Content starts
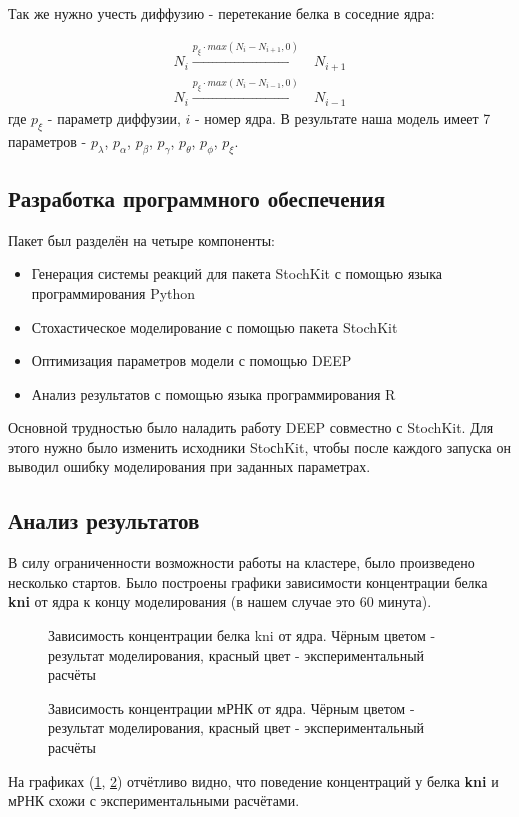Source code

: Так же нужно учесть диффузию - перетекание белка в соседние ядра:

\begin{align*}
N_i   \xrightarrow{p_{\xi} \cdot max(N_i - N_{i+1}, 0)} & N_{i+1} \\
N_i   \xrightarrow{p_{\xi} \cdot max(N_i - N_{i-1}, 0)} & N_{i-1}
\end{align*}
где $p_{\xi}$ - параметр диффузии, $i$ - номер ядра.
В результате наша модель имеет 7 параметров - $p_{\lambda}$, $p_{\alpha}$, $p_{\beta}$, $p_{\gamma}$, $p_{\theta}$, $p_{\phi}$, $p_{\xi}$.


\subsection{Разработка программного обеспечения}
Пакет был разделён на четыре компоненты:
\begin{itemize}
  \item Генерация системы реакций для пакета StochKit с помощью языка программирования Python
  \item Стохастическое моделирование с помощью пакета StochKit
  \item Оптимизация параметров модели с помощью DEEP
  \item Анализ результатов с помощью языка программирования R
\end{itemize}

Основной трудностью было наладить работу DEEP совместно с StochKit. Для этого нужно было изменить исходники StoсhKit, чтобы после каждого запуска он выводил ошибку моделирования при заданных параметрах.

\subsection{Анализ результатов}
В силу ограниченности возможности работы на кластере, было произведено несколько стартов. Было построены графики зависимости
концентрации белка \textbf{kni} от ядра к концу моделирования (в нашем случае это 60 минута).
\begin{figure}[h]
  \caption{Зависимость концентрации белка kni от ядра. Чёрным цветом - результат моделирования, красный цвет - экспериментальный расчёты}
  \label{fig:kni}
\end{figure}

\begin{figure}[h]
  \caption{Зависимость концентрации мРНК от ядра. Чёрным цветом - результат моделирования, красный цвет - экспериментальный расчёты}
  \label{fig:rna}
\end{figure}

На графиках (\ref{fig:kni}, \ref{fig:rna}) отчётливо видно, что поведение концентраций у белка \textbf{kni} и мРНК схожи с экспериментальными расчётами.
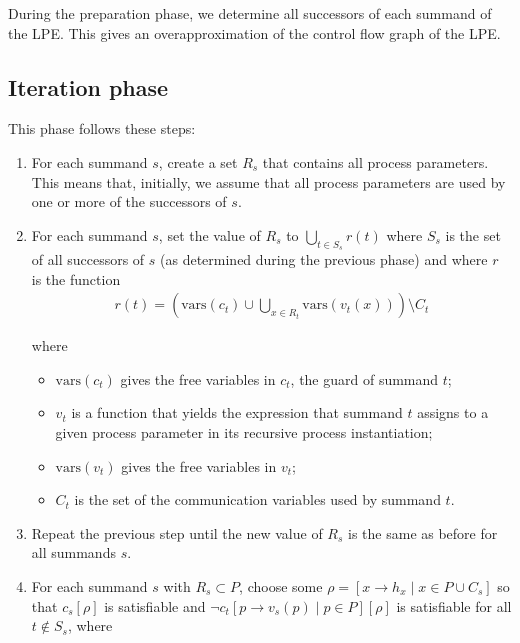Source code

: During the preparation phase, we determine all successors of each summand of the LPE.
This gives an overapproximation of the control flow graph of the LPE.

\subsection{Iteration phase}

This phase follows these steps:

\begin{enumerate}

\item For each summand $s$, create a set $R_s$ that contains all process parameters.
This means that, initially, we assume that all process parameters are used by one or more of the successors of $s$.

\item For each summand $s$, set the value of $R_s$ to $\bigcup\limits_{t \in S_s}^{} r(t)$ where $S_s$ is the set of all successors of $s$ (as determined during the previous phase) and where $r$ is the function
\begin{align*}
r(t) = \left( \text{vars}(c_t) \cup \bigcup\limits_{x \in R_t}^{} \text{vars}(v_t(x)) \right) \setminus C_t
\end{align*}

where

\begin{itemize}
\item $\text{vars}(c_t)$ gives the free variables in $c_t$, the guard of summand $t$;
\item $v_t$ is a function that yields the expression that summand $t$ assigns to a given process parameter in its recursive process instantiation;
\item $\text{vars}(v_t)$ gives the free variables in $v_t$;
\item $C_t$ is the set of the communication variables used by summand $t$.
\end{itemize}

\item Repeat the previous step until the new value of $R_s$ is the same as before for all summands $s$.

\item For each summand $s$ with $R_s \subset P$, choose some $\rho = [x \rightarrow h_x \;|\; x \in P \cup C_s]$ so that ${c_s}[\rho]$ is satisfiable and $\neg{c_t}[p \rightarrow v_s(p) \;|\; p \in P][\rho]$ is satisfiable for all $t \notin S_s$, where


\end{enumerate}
Content ends
Exercise prompt
Print the data above verbatim from the first line through the line holding "- номер ядра.", leaving every picture out.

Reply to the task
Source code

: Так же нужно учесть диффузию - перетекание белка в соседние ядра:

\begin{align*}
N_i   \xrightarrow{p_{\xi} \cdot max(N_i - N_{i+1}, 0)} & N_{i+1} \\
N_i   \xrightarrow{p_{\xi} \cdot max(N_i - N_{i-1}, 0)} & N_{i-1}
\end{align*}
где $p_{\xi}$ - параметр диффузии, $i$ - номер ядра.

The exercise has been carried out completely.